Il diritto a riparare: le big tech ce lo negano, così ci tengono in pugno - Agenda Digitale

Pane e digitale

Il diritto a riparare: le big tech ce lo negano, così ci tengono in pugno

Le macchine digitali sono chiuse. Costruite e sigillate per essere impossibili da riparare. Apple è il più accanito sostenitore di questa posizione che è comunque comune a tutti i produttori. Ma in questo meccanismo perverso comincia ad aprirsi qualche crepa

30 Ago 2021
Francesco Varanini

Consulente, docente, scrittore

Torna di attualità, per fortuna, un tema: la riparabilità delle macchine digitali. Il movimento Repair raccoglie rapidamente seguaci: Let’s Reuse, Refurbish, Repair.

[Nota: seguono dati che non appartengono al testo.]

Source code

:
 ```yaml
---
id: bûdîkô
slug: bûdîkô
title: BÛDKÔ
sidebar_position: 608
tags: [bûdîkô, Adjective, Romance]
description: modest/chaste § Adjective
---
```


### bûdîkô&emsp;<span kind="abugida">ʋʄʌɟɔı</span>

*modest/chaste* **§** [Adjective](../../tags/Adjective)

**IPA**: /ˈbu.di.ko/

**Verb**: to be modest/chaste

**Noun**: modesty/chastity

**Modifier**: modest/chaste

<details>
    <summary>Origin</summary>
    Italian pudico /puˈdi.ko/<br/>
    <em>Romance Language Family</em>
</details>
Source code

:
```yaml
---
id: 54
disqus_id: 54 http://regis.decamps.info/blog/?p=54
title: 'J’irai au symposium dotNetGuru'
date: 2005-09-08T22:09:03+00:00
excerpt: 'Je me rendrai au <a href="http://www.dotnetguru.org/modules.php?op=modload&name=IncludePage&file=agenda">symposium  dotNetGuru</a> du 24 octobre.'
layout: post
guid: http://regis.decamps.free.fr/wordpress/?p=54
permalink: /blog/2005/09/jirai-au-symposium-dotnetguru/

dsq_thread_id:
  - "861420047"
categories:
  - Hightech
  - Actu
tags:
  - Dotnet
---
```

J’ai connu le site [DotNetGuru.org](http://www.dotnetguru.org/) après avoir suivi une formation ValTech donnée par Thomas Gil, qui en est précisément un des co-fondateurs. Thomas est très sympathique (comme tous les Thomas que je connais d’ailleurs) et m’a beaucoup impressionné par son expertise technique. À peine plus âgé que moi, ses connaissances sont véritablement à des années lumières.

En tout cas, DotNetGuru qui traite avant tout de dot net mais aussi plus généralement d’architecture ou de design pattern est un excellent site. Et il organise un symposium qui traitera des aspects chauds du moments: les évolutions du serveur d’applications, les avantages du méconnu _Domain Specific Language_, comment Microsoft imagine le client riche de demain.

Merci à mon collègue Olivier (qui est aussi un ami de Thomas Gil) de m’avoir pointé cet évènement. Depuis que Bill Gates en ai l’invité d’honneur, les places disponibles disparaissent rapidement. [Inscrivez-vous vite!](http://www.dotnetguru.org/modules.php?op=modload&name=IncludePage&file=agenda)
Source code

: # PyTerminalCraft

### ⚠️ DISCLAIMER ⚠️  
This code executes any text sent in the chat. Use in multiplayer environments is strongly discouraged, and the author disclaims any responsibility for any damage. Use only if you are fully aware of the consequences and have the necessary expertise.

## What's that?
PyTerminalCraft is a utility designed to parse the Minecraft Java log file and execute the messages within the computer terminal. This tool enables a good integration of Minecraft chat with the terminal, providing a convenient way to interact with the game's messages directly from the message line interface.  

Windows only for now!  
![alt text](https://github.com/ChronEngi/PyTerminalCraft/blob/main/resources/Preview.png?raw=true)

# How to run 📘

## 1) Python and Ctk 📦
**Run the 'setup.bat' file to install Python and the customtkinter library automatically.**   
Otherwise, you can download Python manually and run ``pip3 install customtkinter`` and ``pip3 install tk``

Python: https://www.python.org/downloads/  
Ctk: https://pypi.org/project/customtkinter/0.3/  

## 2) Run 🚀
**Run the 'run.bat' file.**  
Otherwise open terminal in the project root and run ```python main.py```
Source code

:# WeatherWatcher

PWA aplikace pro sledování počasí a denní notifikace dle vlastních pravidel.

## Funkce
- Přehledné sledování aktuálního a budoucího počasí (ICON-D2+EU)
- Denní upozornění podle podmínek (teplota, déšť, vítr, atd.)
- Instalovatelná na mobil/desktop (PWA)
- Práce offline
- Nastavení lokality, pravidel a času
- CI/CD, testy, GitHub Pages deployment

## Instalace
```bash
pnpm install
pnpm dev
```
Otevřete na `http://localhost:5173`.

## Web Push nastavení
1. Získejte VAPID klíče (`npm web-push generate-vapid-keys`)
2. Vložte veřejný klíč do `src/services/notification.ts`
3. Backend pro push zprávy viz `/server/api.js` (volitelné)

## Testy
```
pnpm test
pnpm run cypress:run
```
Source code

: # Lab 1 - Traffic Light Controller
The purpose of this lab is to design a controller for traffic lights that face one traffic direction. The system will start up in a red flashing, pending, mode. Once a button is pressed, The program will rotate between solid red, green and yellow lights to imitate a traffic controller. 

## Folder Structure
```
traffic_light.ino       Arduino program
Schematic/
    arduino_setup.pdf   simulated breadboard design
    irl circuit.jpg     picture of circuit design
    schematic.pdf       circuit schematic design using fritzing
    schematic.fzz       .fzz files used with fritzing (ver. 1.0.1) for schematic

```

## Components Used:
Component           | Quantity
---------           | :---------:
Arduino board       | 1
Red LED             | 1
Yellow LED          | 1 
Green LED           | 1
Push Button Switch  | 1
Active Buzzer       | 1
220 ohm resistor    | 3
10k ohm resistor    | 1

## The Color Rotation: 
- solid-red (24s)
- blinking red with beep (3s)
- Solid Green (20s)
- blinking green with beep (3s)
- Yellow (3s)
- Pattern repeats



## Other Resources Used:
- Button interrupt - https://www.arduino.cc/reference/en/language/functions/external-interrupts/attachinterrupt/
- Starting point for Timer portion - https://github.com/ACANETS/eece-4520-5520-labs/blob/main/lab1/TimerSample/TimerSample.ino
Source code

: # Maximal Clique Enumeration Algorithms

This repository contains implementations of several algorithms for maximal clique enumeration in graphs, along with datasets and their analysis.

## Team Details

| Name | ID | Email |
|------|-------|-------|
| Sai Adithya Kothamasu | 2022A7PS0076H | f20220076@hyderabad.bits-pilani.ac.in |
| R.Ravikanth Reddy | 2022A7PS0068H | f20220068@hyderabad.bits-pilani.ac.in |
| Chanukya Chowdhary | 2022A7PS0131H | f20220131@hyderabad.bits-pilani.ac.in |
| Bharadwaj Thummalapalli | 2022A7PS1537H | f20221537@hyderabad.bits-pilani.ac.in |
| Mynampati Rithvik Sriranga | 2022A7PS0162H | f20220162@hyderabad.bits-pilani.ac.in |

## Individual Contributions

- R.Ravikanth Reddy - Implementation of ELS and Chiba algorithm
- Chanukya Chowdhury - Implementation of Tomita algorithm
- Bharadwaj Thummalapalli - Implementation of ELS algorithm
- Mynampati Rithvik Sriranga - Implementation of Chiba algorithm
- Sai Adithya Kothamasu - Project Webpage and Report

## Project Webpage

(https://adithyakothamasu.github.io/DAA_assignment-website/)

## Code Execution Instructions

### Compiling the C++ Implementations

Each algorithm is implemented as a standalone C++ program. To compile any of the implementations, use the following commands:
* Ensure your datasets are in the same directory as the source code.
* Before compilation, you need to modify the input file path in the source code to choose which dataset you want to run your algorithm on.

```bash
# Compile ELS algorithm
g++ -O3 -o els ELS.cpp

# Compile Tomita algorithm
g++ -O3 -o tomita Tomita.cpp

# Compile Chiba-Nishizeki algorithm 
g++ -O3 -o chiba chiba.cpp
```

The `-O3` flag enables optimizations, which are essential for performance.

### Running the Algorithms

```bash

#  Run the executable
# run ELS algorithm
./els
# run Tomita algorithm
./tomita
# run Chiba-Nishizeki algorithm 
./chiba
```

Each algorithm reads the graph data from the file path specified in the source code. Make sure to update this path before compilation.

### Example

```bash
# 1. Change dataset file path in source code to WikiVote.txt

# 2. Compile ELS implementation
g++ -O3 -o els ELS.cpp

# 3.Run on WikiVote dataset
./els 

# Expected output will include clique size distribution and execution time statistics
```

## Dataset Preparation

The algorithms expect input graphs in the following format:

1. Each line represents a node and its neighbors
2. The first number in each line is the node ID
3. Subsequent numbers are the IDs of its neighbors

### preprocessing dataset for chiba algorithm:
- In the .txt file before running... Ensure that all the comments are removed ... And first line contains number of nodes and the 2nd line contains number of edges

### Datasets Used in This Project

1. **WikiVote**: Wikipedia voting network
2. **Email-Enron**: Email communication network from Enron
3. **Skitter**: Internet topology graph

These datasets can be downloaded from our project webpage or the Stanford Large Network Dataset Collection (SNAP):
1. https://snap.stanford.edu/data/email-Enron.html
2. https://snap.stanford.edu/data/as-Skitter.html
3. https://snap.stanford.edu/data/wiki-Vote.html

Nelle scorse settimane, il co-fondatore di Apple Steve Wozniak, in un video, ha espresso un appassionato sostegno al movimento per il diritto alla riparazione, nonostante l’ovvia, vibrata opposizione dell’azienda.

Il diritto a riparare prodotti elettronici

Il movimento chiede leggi che garantiscano agli utenti l’accesso alle informazioni e ai pezzi di ricambio, in modo da poter riparare i propri dispositivi digitali. In Europa e negli Stati Uniti esistono norme che sanciscono il diritto alla riparazione per le automobili e per gli elettrodomestici, ma non per l’elettronica di consumo.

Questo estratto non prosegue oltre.